Document images with source code
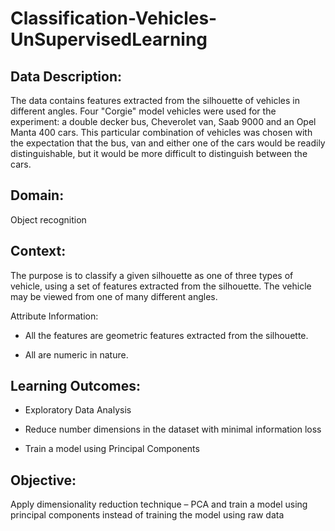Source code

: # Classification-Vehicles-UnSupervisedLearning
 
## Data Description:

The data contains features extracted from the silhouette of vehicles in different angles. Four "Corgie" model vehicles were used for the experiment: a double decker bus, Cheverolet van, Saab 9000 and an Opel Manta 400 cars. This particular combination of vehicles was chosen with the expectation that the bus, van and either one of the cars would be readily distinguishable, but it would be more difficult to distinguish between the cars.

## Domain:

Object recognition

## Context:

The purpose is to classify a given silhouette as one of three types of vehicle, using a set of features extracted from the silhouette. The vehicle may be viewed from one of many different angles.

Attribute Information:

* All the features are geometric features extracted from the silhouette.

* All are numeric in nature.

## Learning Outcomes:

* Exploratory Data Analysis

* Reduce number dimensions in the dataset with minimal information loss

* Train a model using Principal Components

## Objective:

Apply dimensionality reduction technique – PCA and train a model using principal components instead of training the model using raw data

---

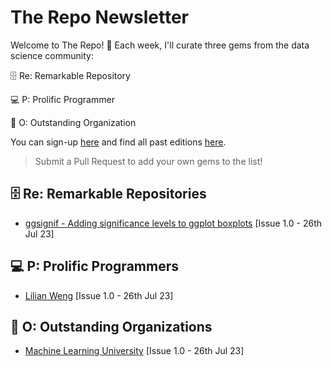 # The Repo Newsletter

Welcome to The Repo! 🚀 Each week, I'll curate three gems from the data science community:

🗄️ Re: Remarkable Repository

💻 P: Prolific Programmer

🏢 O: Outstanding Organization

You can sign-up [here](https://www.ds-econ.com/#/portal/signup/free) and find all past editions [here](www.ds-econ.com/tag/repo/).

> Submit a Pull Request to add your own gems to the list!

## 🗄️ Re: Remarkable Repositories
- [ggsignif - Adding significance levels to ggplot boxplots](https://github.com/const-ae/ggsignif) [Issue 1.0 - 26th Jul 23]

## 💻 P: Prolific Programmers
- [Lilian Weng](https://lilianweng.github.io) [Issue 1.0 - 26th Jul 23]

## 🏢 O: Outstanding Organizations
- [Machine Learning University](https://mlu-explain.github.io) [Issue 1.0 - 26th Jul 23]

→ **EXERCISE INSTRUCTIONS**
Retype, exactly and in full, the lines above from the one containing "numeric in nature." through the one containing "Apply dimensionality reduction".

→ **RESULT FOR THIS TASK**
* All are numeric in nature.

## Learning Outcomes:

* Exploratory Data Analysis

* Reduce number dimensions in the dataset with minimal information loss

* Train a model using Principal Components

## Objective:

Apply dimensionality reduction technique – PCA and train a model using principal components instead of training the model using raw data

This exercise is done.